Mr. Hundal watched as his nephew, his right-hand man, prepared to lower pipe into the hole. “We’ll have water by the end of the day, I hope,” Mr. Hundal said.

Mr. Hundal is an optimist. An immigrant from Punjab in northwest India, he arrived in California in 1986 with little money and, through a combination of borrowing and shrewdness, he managed to make a small fortune through farming. But he’s also a pragmatist. Since he can’t count on the virtually unlimited surface water he’s been allotted in the past, he’s been looking for water underground. This

year, Mr. Hundal spent $300,000 to hire a contractor to dig three new wells, including the one in Tulare. Those didn’t pan out. So he wired $670,000 to a broker in Texas to buy his own used drill.
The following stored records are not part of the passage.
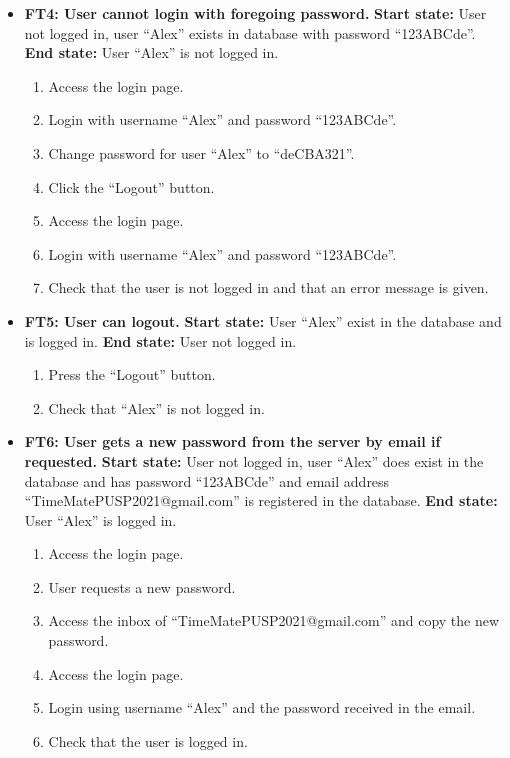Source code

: \documentclass{article}
\begin{document}
\begin{itemize}
		\item \textbf{FT4: User cannot login with foregoing password.} \newline
		\textbf{Start state:} User not logged in, user “Alex” exists in database with password “123ABCde”.  \newline
		\textbf{End state:} User “Alex” is not logged in.   
		\begin{enumerate}
			\item Access the login page. 
			\item Login with username “Alex” and password “123ABCde”.
			\item Change password for user “Alex” to “deCBA321”.
			\item Click the “Logout” button.
			\item Access the login page. 
			\item Login with username “Alex” and password “123ABCde”.
			\item Check that the user is not logged in and that an error message is given. 
		\end{enumerate}
		
		\item \textbf{FT5: User can logout.} \newline
		\textbf{Start state:} User “Alex” exist in the database and is logged in. \newline
		\textbf{End state:} User not logged in.   
		\begin{enumerate}
			\item Press the “Logout” button. 
			\item Check that “Alex” is not logged in. 
		\end{enumerate}
		
		\item \textbf{FT6: User gets a new password from the server by email if requested.} \newline
		\textbf{Start state:} User not logged in, user “Alex” does exist in the database and has password “123ABCde” and email address “TimeMatePUSP2021@gmail.com” is registered in the database.\newline
		\textbf{End state:}  User “Alex” is logged in.  
		\begin{enumerate}
			\item Access the login page. 
			\item User requests a new password.
			\item Access the inbox of “TimeMatePUSP2021@gmail.com” and copy the new password.
			\item Access the login page.
			\item Login using username “Alex” and the password received in the email.
			\item Check that the user is logged in. 
		\end{enumerate}
		

\end{itemize}
\end{document}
No water, no problem. Mr. Hundal will drill when he wants.

There’s a well-drilling boom in the Central Valley, and it’s a water grab as intense as any land grab before it. Drilling contractors are so swamped with requests that there is a wait of four to six months for a new well. Drilling permits are soaring. In Tulare County, home to several of Mr. Hundal’s almond farms, 660 permits for new irrigation wells were taken out by the end of this April, up from 383 during the same period last year and just 60 five years ago — a figure rising “exponentially,” said Tammie Weyker, spokeswoman for Tulare County Health and Human Services Agency.

The new drill that Mr. Hundal ordered from Texas should be up and running in a few weeks. He says it can push 2,500 feet into the ground, tapping new aquifers and making way for wells that can produce thousands of gallons of water a minute. He plans to drill at least six new wells on his various farms across the Central Valley: Four of them are in Tulare, and two are on property 100 miles north.

“It’s about survival,” he said. “Everybody is pulling water out of the ground.”

“Nobody is bothered,” he added. “The neighbors aren’t bothered. Everybody is doing what they’ve got to do.”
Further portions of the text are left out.